§ **TASK TO CARRY OUT**: Extract, from the records beneath this instruction, each line that contains the word "GitHub".

[[ DATASET, beginning ]]

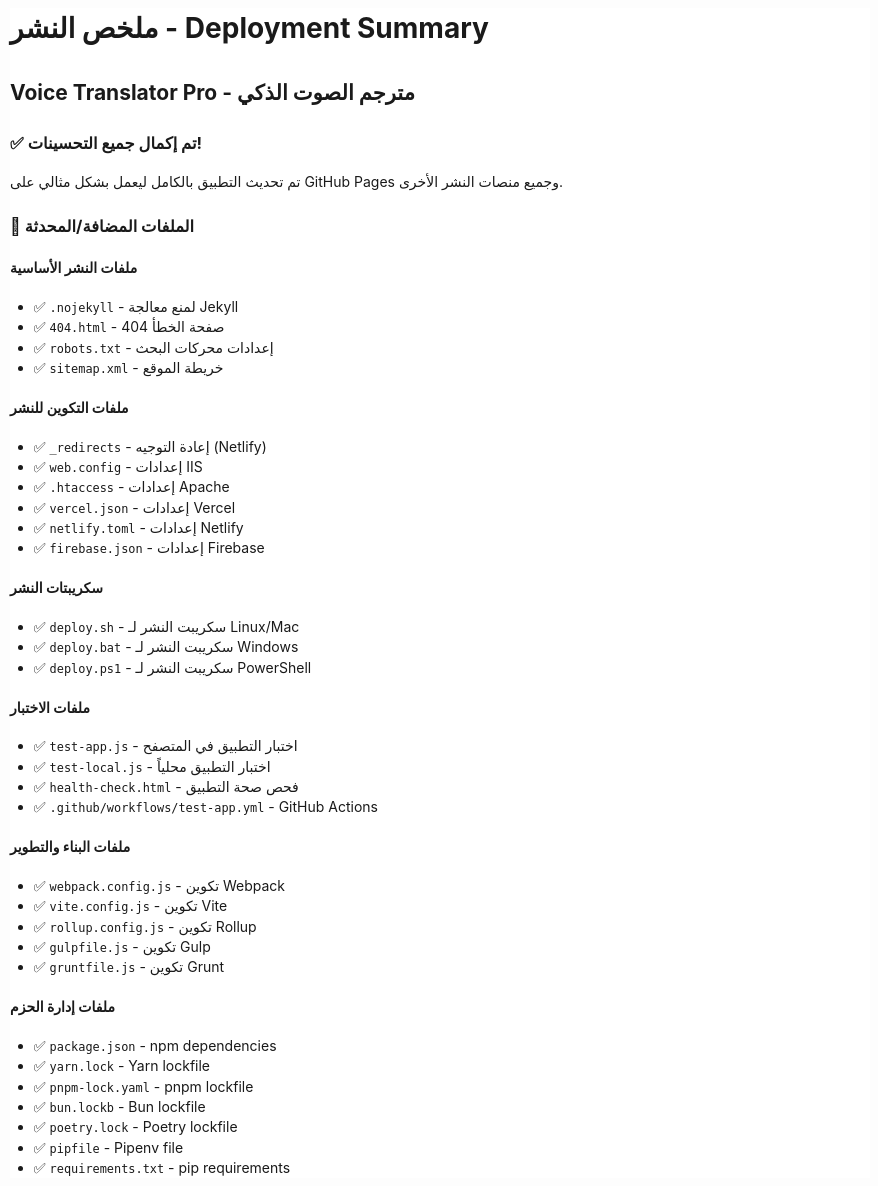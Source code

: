 # ملخص النشر - Deployment Summary
## Voice Translator Pro - مترجم الصوت الذكي

### ✅ تم إكمال جميع التحسينات!

تم تحديث التطبيق بالكامل ليعمل بشكل مثالي على GitHub Pages وجميع منصات النشر الأخرى.

### 📁 الملفات المضافة/المحدثة

#### ملفات النشر الأساسية
- ✅ `.nojekyll` - لمنع معالجة Jekyll
- ✅ `404.html` - صفحة الخطأ 404
- ✅ `robots.txt` - إعدادات محركات البحث
- ✅ `sitemap.xml` - خريطة الموقع

#### ملفات التكوين للنشر
- ✅ `_redirects` - إعادة التوجيه (Netlify)
- ✅ `web.config` - إعدادات IIS
- ✅ `.htaccess` - إعدادات Apache
- ✅ `vercel.json` - إعدادات Vercel
- ✅ `netlify.toml` - إعدادات Netlify
- ✅ `firebase.json` - إعدادات Firebase

#### سكريبتات النشر
- ✅ `deploy.sh` - سكريبت النشر لـ Linux/Mac
- ✅ `deploy.bat` - سكريبت النشر لـ Windows
- ✅ `deploy.ps1` - سكريبت النشر لـ PowerShell

#### ملفات الاختبار
- ✅ `test-app.js` - اختبار التطبيق في المتصفح
- ✅ `test-local.js` - اختبار التطبيق محلياً
- ✅ `health-check.html` - فحص صحة التطبيق
- ✅ `.github/workflows/test-app.yml` - GitHub Actions

#### ملفات البناء والتطوير
- ✅ `webpack.config.js` - تكوين Webpack
- ✅ `vite.config.js` - تكوين Vite
- ✅ `rollup.config.js` - تكوين Rollup
- ✅ `gulpfile.js` - تكوين Gulp
- ✅ `gruntfile.js` - تكوين Grunt

#### ملفات إدارة الحزم
- ✅ `package.json` - npm dependencies
- ✅ `yarn.lock` - Yarn lockfile
- ✅ `pnpm-lock.yaml` - pnpm lockfile
- ✅ `bun.lockb` - Bun lockfile
- ✅ `poetry.lock` - Poetry lockfile
- ✅ `pipfile` - Pipenv file
- ✅ `requirements.txt` - pip requirements
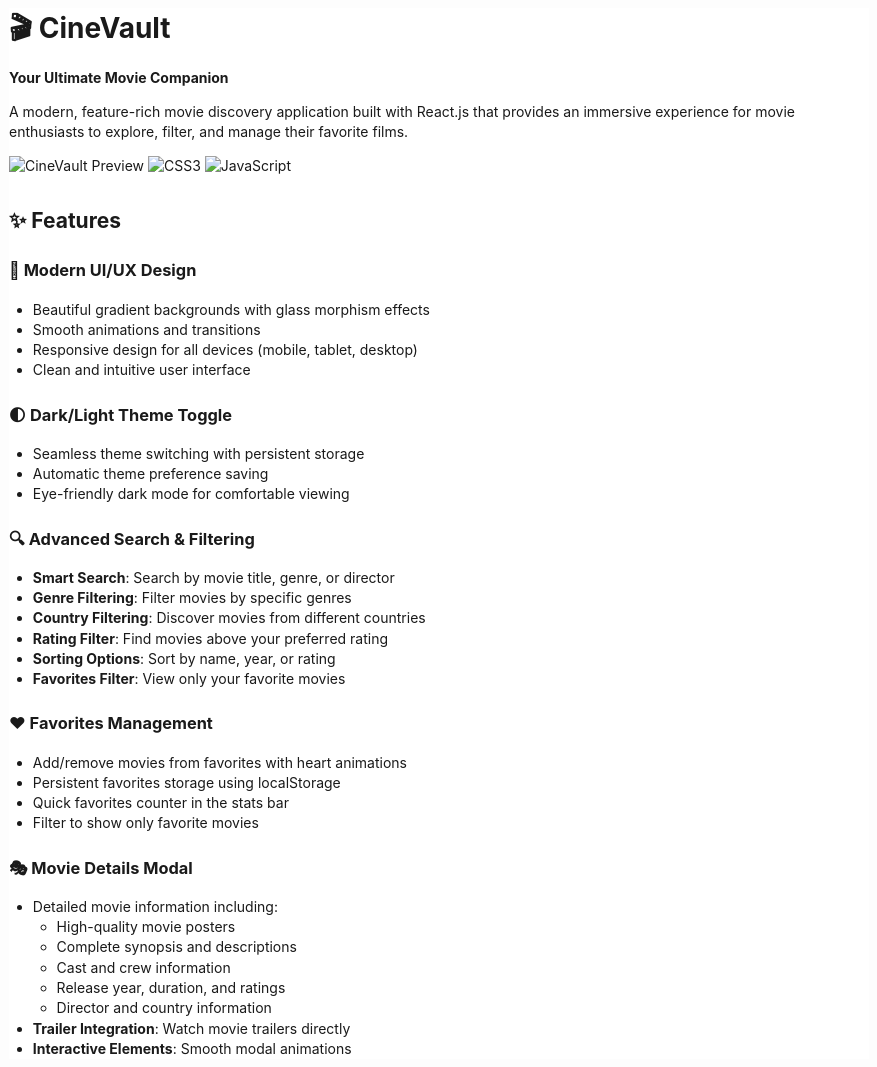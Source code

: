 # 🎬 CineVault

**Your Ultimate Movie Companion**

A modern, feature-rich movie discovery application built with React.js that provides an immersive experience for movie enthusiasts to explore, filter, and manage their favorite films.

![CineVault Preview](https://img.shields.io/badge/React-18.2.0-blue?style=for-the-badge&logo=react)
![CSS3](https://img.shields.io/badge/CSS3-Modern-orange?style=for-the-badge&logo=css3)
![JavaScript](https://img.shields.io/badge/JavaScript-ES6+-yellow?style=for-the-badge&logo=javascript)

## ✨ Features

### 🎨 **Modern UI/UX Design**
- Beautiful gradient backgrounds with glass morphism effects
- Smooth animations and transitions
- Responsive design for all devices (mobile, tablet, desktop)
- Clean and intuitive user interface

### 🌓 **Dark/Light Theme Toggle**
- Seamless theme switching with persistent storage
- Automatic theme preference saving
- Eye-friendly dark mode for comfortable viewing

### 🔍 **Advanced Search & Filtering**
- **Smart Search**: Search by movie title, genre, or director
- **Genre Filtering**: Filter movies by specific genres
- **Country Filtering**: Discover movies from different countries
- **Rating Filter**: Find movies above your preferred rating
- **Sorting Options**: Sort by name, year, or rating
- **Favorites Filter**: View only your favorite movies

### ❤️ **Favorites Management**
- Add/remove movies from favorites with heart animations
- Persistent favorites storage using localStorage
- Quick favorites counter in the stats bar
- Filter to show only favorite movies

### 🎭 **Movie Details Modal**
- Detailed movie information including:
  - High-quality movie posters
  - Complete synopsis and descriptions
  - Cast and crew information
  - Release year, duration, and ratings
  - Director and country information
- **Trailer Integration**: Watch movie trailers directly
- **Interactive Elements**: Smooth modal animations
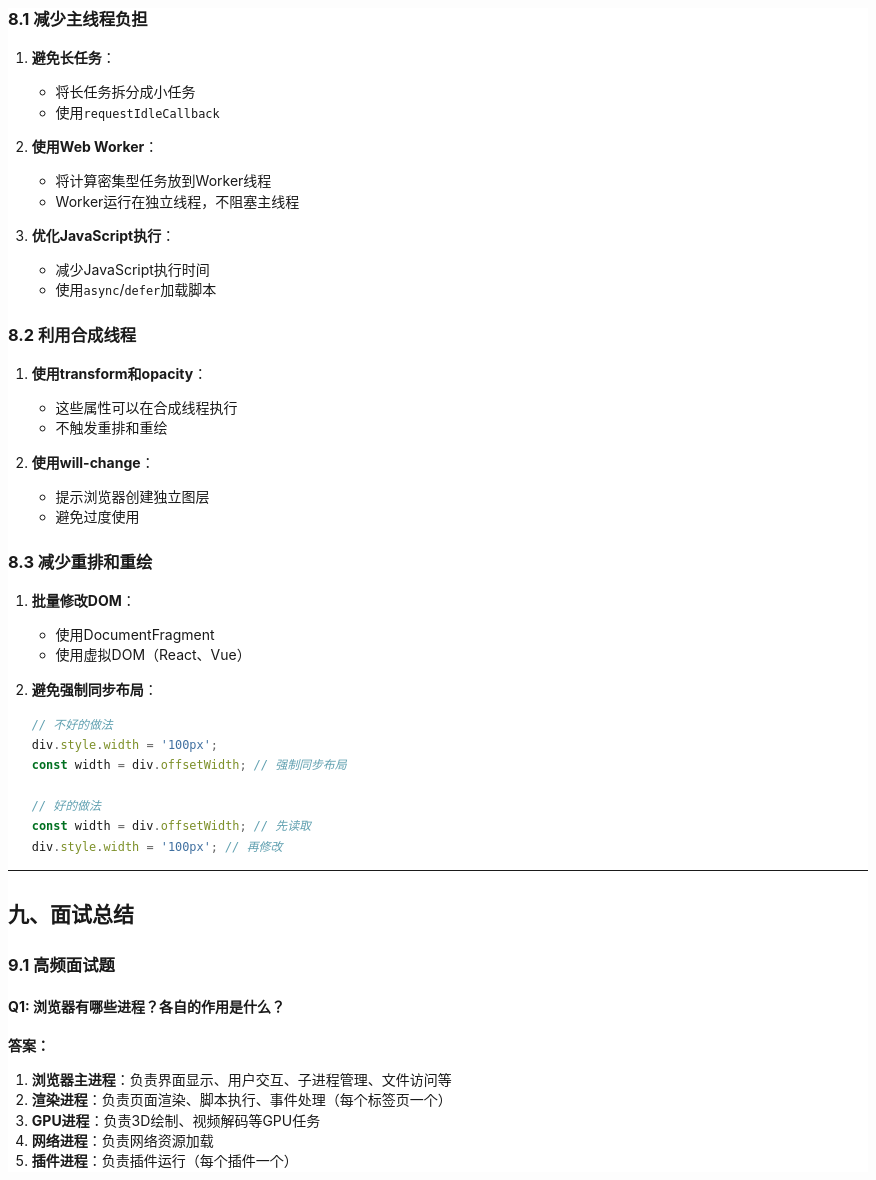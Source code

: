 ### 8.1 减少主线程负担

1. **避免长任务**：
   - 将长任务拆分成小任务
   - 使用`requestIdleCallback`

2. **使用Web Worker**：
   - 将计算密集型任务放到Worker线程
   - Worker运行在独立线程，不阻塞主线程

3. **优化JavaScript执行**：
   - 减少JavaScript执行时间
   - 使用`async`/`defer`加载脚本

### 8.2 利用合成线程

1. **使用transform和opacity**：
   - 这些属性可以在合成线程执行
   - 不触发重排和重绘

2. **使用will-change**：
   - 提示浏览器创建独立图层
   - 避免过度使用

### 8.3 减少重排和重绘

1. **批量修改DOM**：
   - 使用DocumentFragment
   - 使用虚拟DOM（React、Vue）

2. **避免强制同步布局**：
   ```javascript
   // 不好的做法
   div.style.width = '100px';
   const width = div.offsetWidth; // 强制同步布局
   
   // 好的做法
   const width = div.offsetWidth; // 先读取
   div.style.width = '100px'; // 再修改
   ```

---

## 九、面试总结

### 9.1 高频面试题

#### Q1: 浏览器有哪些进程？各自的作用是什么？

**答案：**
1. **浏览器主进程**：负责界面显示、用户交互、子进程管理、文件访问等
2. **渲染进程**：负责页面渲染、脚本执行、事件处理（每个标签页一个）
3. **GPU进程**：负责3D绘制、视频解码等GPU任务
4. **网络进程**：负责网络资源加载
5. **插件进程**：负责插件运行（每个插件一个）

[[ DATASET, end ]]

§ **TASK ANSWER**:
تم تحديث التطبيق بالكامل ليعمل بشكل مثالي على GitHub Pages وجميع منصات النشر الأخرى.
- ✅ `.github/workflows/test-app.yml` - GitHub Actions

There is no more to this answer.